Last week I realized that one of my best friends, my youngest sister, didn’t own a single hand made piece of clothing from me. I set out looking for the perfect crochet stitch and hat in hopes of finding a free patter. I began searching Pinterest for ideas and came across a beautiful color blocked hat, but there was no pattern attached. When this happens to me, it really bums me out. And of course, the cutest projects never have free patterns, am I right?
Last week I spent all of my little downtime creating a similar hat for Abbi. I chose shades of yellow because it is her absolute favorite color (I actually had to make her take off a very clash-y yellow rain jacket in order to get this picture!). Sadly, Jo-Ann’s didn’t have much in the yellow department, but I was lucky enough to snag these two shades from Red Heart.
Next time I go back to Jo-Ann’s (and my husband is not tagging along), I’m going to buy this beautiful color changing yellow yarn from Lion Brand that caught my eye. The only thing that stopped me last time was the fact that it was $10 and I know my husband would have majorly rolled his eyes at me. Don’t worry Abbi- the most beautiful yellow scarf is coming your way soon!
For this hat, I used medium sized yarn, but you could do this hat with any size yarn. Just make sure to adjust your beginning chain.
- Red Heart yarn in Cornmeal and Cornsilk
- Size K/10mm hook
- Large-eye yarn sewing needle
- A Pom Pom of your choice!
The best thing about this hat is that it can be worn as a beanie or you can just fold the brim up for a less slouchy look! Its the best hat for any kind of hair day.
This hat is created using the waffle stitch. which means it cannot be worked in the round. To transfer this finicky stitch into a hat, I made essentially a large rectangle, and then sewed it up into a tube. Then I just sealed up the end and put a pom pom on top!
dc: double crochet
FPdc: front post double crochet
BPdc: back post double crochet
*tutorials for the front and back post stitch can be found here.
It’s very important to keep your stitches, and especially your chains, loose. I tend to crochet very tightly, so I have to consciously remember to make my stitches loose.

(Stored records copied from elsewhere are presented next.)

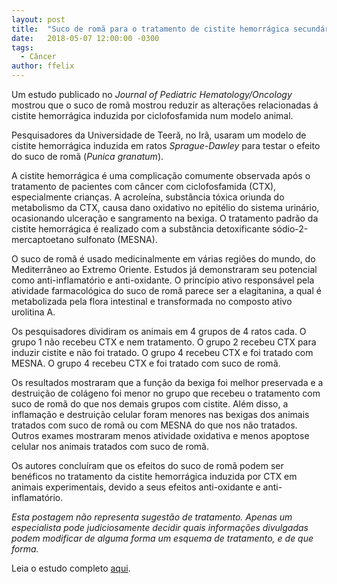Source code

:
 ```yaml
---
layout: post
title:  "Suco de romã para o tratamento de cistite hemorrágica secundária a quimioterapia"
date:   2018-05-07 12:00:00 -0300
tags:
  - Câncer
author: ffelix
---
```


Um estudo publicado no _Journal of Pediatric Hematology/Oncology_ mostrou que o suco de romã mostrou reduzir as alterações relacionadas á cistite hemorrágica induzida por ciclofosfamida num modelo animal.
<!--more-->
Pesquisadores da Universidade de Teerã, no Irã, usaram um modelo de cistite hemorrágica induzida em ratos _Sprague-Dawley_ para testar o efeito do suco de romã (_Punica granatum_). 

A cistite hemorrágica é uma complicação comumente observada após o tratamento de pacientes com câncer com ciclofosfamida (CTX), especialmente crianças. A acroleína, substância tóxica oriunda do metabolismo da CTX, causa dano oxidativo no epitélio do sistema urinário, ocasionando ulceração e sangramento na bexiga. O tratamento padrão da cistite hemorrágica é realizado com a substância detoxificante sódio-2-mercaptoetano sulfonato (MESNA).

O suco de romã é usado medicinalmente em várias regiões do mundo, do Mediterrâneo ao Extremo Oriente. Estudos já demonstraram seu potencial como anti-inflamatório e anti-oxidante. O princípio ativo responsável pela atividade farmacológica do suco de romã parece ser a elagitanina, a qual é metabolizada pela flora intestinal e transformada no composto ativo urolitina A.

Os pesquisadores dividiram os animais em 4 grupos de 4 ratos cada. O grupo 1 não recebeu CTX e nem tratamento. O grupo 2 recebeu CTX para induzir cistite e não foi tratado. O grupo 4 recebeu CTX e foi tratado com MESNA. O grupo 4 recebeu CTX e foi tratado com suco de romã.

Os resultados mostraram que a função da bexiga foi melhor preservada e a destruição de colágeno foi menor no grupo que recebeu o tratamento com suco de romã do que nos demais grupos com cistite. Além disso, a inflamação e destruição celular foram menores nas bexigas dos animais tratados com suco de romã ou com MESNA do que nos não tratados. Outros exames mostraram menos atividade oxidativa e menos apoptose celular nos animais tratados com suco de romã.

Os autores concluíram que os efeitos do suco de romã podem ser benéficos no tratamento da cistite hemorrágica induzida por CTX em animais experimentais, devido a seus efeitos anti-oxidante e anti-inflamatório. 

_Esta postagem não representa sugestão de tratamento. Apenas um especialista pode judiciosamente decidir quais informações divulgadas podem modificar de alguma forma um esquema de tratamento, e de que forma._ 

Leia o estudo completo [aqui](http://bit.ly/fhcflx7F).
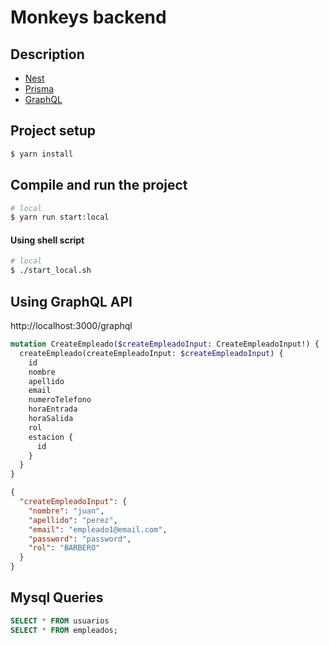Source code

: # Monkeys backend

## Description

 - [Nest](https://github.com/nestjs/nest)
 - [Prisma](https://www.prisma.io/docs/orm/)
 - [GraphQL](https://docs.nestjs.com/graphql/quick-start#schema-first)

## Project setup

```bash
$ yarn install
```

## Compile and run the project

```bash
# local
$ yarn run start:local
```

#### Using shell script
```bash
# local
$ ./start_local.sh
```
<!-- 
## Run tests

```bash
# unit tests
$ yarn run test

# e2e tests
$ yarn run test:e2e

# test coverage
$ yarn run test:cov
``` -->

## Using GraphQL API

http://localhost:3000/graphql

```graphql
mutation CreateEmpleado($createEmpleadoInput: CreateEmpleadoInput!) {
  createEmpleado(createEmpleadoInput: $createEmpleadoInput) {
    id
    nombre
    apellido
    email
    numeroTelefono
    horaEntrada
    horaSalida
    rol
    estacion {
      id
    }
  }
}
```

```json
{
  "createEmpleadoInput": {
    "nombre": "juan",
    "apellido": "perez",
    "email": "empleado1@email.com",
    "password": "password",
    "rol": "BARBERO"
  }
}
```

## Mysql Queries

```sql
SELECT * FROM usuarios
SELECT * FROM empleados;
```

Row 1: Make a chain in multiples of three that fits around your head. Make 2 more chains; these 2 chains are your 1st dc.
Row 2: Dc in each stitch across, ch 2.
Row 3: Dc in the second stitch from your hook. FPdc in the 3rd stitch. *2dc, 1FPdc* all the way to the end. Chain 2.

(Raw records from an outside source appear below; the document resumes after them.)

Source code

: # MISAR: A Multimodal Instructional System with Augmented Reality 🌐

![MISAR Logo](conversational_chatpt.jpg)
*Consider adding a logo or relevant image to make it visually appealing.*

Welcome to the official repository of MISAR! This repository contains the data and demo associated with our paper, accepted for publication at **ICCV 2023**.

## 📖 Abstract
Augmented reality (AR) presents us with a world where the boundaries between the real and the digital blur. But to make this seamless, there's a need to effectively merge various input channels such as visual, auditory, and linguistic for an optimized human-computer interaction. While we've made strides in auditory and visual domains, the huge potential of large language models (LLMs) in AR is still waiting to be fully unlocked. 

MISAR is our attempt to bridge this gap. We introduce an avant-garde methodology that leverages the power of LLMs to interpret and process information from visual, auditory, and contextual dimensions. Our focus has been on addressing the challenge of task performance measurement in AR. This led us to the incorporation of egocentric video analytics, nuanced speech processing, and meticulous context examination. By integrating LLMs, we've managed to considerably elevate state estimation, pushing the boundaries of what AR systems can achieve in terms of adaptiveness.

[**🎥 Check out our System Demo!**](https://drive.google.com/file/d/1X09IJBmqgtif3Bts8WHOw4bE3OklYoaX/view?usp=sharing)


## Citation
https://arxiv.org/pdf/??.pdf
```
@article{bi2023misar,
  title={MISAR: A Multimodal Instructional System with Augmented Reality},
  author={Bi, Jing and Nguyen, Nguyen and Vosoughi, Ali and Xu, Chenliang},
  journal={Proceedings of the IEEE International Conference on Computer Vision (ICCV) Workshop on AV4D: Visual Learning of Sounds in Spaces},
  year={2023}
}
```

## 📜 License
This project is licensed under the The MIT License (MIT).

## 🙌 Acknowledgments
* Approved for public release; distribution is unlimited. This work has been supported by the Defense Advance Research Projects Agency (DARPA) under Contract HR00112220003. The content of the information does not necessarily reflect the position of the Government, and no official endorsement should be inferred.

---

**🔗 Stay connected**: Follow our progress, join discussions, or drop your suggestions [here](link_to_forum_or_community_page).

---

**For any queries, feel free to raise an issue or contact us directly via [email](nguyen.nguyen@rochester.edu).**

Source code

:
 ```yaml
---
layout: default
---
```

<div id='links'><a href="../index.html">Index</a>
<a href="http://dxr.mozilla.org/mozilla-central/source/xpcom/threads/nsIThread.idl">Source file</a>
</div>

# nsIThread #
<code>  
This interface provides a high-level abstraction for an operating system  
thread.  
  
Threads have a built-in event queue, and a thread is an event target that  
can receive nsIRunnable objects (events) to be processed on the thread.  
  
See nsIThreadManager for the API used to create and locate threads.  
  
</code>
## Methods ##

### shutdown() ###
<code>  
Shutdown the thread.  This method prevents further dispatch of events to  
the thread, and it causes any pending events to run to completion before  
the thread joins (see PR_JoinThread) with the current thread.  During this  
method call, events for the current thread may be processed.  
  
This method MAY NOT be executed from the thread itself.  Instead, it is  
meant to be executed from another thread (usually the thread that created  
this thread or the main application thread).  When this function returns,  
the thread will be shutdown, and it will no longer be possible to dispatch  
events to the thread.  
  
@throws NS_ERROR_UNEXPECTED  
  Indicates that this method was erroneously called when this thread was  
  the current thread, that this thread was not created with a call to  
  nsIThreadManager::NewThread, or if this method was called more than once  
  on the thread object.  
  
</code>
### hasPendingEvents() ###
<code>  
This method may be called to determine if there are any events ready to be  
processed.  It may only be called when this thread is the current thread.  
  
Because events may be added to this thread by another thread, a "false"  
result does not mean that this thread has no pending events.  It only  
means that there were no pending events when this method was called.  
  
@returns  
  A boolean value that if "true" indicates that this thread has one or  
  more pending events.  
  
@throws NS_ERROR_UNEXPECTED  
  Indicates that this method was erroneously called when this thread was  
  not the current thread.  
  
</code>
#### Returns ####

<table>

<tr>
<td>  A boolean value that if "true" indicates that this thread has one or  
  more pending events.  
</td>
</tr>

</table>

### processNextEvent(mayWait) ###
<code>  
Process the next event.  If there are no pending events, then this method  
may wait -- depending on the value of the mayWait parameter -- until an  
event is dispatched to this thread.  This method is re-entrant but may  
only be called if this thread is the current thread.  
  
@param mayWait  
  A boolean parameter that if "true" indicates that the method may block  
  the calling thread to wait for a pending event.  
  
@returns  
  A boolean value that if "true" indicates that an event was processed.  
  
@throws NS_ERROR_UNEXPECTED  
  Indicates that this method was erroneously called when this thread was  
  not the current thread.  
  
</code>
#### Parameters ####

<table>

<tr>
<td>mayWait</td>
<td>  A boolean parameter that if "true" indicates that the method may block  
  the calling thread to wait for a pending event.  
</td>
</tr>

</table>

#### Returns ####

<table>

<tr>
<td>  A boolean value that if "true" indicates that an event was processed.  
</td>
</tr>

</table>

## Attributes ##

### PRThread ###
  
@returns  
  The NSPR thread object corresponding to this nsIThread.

Row 4: BPdc in the first stitch (this should be your front post stitch from the previous row), 2 FPdc. *1 BPdc, 2 FPdc* until you reach the end of the row. Chain 2.
Row 5 and On: Repeat rows 3 and 4 until you reach the end.

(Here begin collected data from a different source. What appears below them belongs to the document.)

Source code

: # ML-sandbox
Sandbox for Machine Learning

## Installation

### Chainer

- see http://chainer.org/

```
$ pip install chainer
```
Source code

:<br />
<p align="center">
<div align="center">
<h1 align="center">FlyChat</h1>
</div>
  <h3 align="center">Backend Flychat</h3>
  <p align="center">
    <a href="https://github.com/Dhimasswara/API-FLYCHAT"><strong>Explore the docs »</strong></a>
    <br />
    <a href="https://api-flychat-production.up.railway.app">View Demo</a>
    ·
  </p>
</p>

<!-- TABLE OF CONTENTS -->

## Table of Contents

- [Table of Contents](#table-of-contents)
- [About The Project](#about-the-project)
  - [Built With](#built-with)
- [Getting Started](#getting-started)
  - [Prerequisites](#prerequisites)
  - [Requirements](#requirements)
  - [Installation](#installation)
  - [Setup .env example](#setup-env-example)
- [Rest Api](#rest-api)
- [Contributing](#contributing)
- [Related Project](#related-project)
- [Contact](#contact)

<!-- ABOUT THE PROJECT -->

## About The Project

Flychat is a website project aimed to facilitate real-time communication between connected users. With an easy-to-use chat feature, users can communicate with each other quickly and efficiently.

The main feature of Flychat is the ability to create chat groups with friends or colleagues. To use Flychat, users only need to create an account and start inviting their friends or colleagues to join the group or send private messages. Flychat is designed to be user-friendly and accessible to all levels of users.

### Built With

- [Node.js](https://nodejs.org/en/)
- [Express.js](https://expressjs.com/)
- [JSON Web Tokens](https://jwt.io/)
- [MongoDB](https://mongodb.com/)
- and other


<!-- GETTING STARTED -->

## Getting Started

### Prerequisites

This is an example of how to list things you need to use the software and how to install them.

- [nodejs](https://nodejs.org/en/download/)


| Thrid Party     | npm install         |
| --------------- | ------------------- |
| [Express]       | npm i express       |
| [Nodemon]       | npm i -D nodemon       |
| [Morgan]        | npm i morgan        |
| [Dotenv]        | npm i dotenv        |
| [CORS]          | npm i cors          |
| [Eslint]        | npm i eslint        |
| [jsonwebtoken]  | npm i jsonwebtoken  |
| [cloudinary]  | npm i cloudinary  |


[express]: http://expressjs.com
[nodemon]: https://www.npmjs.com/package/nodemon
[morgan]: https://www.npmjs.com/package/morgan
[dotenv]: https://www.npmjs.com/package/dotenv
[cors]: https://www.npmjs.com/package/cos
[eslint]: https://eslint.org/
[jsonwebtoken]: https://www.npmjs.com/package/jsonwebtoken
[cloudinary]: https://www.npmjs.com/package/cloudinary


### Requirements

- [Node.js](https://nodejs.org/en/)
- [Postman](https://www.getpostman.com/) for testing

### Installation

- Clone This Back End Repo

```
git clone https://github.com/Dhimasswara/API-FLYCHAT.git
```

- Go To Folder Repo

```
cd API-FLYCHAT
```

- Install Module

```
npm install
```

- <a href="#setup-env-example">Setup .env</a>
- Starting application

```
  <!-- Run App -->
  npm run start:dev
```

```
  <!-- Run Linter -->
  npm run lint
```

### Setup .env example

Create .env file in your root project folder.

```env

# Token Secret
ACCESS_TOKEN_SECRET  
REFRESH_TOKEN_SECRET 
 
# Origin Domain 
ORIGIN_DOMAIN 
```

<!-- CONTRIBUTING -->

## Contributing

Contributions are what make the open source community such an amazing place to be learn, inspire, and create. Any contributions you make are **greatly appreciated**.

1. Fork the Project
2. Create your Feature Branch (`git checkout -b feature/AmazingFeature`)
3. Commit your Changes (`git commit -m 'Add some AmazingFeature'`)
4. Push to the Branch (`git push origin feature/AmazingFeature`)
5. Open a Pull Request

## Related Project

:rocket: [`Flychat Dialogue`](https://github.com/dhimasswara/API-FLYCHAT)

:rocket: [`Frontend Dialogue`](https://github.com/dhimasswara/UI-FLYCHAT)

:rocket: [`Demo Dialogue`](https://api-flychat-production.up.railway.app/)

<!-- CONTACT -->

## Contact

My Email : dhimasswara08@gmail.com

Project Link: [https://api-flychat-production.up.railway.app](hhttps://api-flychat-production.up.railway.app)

*If you are changing colors like I did, make sure you switch your color right before you make a row 3. This will ensure that your color transition is a straight line and not peeking out as a result of the back post stitches in row 4.
When you have achieved your desired length, cut your yarn ends and sew the two shorter sides together using the large-eyed sewing needle to make a tube. If you changed colors, try to match the colors up perfectly.
Once you have your hat tube, use your sewing needle to weave in and out of your dc stitches. Pull the yarn tight and secure it to create the bunched top of the hat. Weave in ends and trim excess yarn.
Lastly, you can add your favorite pom to your hat! The one I used came in a 15 pack on Amazon with 5 different colors. I love these because they are faux fur, which is so in style, AND they have little elastic loops tucked into their fur so you can easily secure them to your designs!
I hope that your hats turn out adorable! Please let me know how it goes! This is my first time writing a pattern, so please feel free to let me know if you catch a mistake.